REQUIRED ACTION: The entries need to be copied exactly.

-------

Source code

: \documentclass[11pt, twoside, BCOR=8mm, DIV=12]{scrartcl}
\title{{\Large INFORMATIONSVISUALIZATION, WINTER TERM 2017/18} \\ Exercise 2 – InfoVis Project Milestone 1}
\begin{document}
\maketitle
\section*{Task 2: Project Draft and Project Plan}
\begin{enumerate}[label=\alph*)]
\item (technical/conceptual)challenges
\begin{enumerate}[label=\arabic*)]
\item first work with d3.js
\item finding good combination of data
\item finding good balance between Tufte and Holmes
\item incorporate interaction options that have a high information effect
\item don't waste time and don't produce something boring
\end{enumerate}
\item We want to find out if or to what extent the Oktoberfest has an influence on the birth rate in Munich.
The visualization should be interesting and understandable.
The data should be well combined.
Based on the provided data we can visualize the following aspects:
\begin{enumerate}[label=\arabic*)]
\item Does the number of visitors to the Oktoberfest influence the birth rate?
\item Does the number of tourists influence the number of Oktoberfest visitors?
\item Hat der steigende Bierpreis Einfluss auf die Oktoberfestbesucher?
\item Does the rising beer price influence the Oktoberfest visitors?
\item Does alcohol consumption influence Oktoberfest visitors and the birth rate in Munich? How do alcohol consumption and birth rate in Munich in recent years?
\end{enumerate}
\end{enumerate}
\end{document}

-------

TASK OUTPUT:
Source code

: \documentclass[11pt, twoside, BCOR=8mm, DIV=12]{scrartcl}
\title{{\Large INFORMATIONSVISUALIZATION, WINTER TERM 2017/18} \\ Exercise 2 – InfoVis Project Milestone 1}
\begin{document}
\maketitle
\section*{Task 2: Project Draft and Project Plan}
\begin{enumerate}[label=\alph*)]
\item (technical/conceptual)challenges
\begin{enumerate}[label=\arabic*)]
\item first work with d3.js
\item finding good combination of data
\item finding good balance between Tufte and Holmes
\item incorporate interaction options that have a high information effect
\item don't waste time and don't produce something boring
\end{enumerate}
\item We want to find out if or to what extent the Oktoberfest has an influence on the birth rate in Munich.
The visualization should be interesting and understandable.
The data should be well combined.
Based on the provided data we can visualize the following aspects:
\begin{enumerate}[label=\arabic*)]
\item Does the number of visitors to the Oktoberfest influence the birth rate?
\item Does the number of tourists influence the number of Oktoberfest visitors?
\item Hat der steigende Bierpreis Einfluss auf die Oktoberfestbesucher?
\item Does the rising beer price influence the Oktoberfest visitors?
\item Does alcohol consumption influence Oktoberfest visitors and the birth rate in Munich? How do alcohol consumption and birth rate in Munich in recent years?
\end{enumerate}
\end{enumerate}
\end{document}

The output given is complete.